Work instruction:
Where the line with "We next assess" appears below, start writing out lines exactly, and finish with the line with "We next evaluate", which is included; write out nothing else.

Start of Data for review

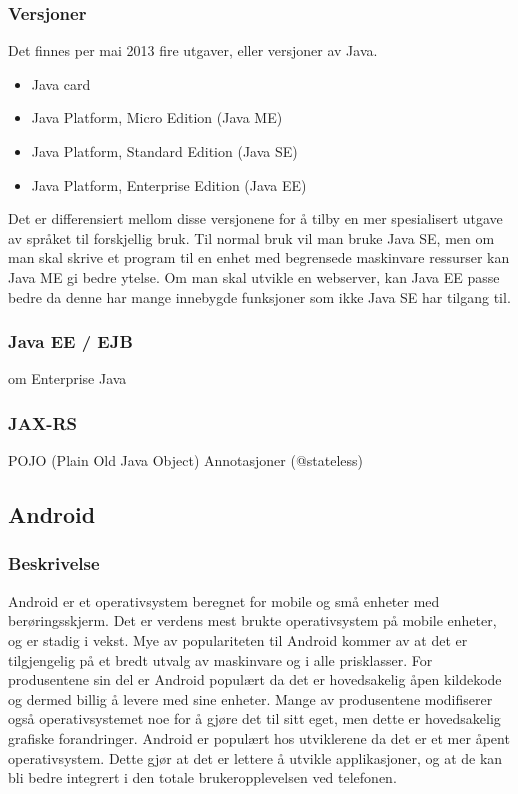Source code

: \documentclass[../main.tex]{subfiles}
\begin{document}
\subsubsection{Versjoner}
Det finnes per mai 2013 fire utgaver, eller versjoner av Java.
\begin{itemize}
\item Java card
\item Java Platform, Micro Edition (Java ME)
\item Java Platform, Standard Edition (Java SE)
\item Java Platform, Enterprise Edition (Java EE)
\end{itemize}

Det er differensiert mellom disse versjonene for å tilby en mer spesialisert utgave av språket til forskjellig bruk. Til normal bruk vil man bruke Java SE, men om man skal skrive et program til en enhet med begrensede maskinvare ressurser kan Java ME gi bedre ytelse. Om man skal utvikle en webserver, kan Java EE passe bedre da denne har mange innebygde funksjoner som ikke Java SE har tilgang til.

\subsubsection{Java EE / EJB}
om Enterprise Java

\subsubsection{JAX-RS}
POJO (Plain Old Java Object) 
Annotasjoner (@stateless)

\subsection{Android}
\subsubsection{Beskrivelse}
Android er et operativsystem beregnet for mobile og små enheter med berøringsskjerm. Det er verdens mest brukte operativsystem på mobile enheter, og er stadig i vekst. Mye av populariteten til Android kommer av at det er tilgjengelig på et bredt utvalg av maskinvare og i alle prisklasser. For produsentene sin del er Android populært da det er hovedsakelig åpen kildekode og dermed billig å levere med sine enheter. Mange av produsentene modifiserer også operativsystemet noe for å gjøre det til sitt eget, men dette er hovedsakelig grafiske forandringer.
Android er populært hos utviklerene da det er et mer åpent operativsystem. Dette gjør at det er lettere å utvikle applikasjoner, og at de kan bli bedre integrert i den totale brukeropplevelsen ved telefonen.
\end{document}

End of Data for review
Start of Data for review

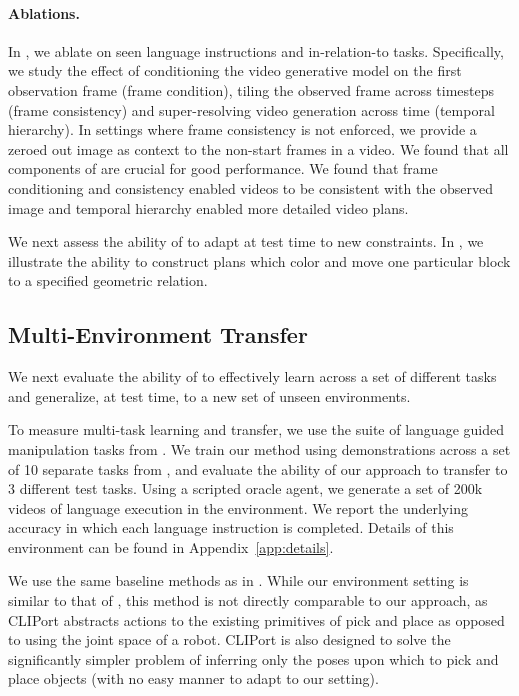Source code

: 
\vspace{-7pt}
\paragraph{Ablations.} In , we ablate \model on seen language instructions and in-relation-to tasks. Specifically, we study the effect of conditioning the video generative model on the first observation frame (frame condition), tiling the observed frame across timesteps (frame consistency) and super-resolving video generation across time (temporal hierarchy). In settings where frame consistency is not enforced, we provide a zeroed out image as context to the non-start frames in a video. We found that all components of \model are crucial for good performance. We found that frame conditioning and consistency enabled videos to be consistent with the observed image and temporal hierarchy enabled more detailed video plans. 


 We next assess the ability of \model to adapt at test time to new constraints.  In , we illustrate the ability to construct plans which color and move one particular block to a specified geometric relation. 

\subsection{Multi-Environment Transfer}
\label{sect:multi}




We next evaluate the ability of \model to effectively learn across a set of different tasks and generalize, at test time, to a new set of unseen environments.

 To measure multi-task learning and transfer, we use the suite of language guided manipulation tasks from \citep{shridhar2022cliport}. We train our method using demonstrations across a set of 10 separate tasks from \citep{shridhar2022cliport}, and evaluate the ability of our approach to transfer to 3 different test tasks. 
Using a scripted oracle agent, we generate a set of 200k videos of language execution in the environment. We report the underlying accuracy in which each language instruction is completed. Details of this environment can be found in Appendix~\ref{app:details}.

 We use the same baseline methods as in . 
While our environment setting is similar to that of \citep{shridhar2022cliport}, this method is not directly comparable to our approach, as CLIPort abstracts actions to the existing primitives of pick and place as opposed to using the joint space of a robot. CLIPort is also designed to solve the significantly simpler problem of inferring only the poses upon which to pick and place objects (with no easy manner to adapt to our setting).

End of Data for review

Problem solution:
 We next assess the ability of \model to adapt at test time to new constraints.  In , we illustrate the ability to construct plans which color and move one particular block to a specified geometric relation. 

\subsection{Multi-Environment Transfer}
\label{sect:multi}




We next evaluate the ability of \model to effectively learn across a set of different tasks and generalize, at test time, to a new set of unseen environments.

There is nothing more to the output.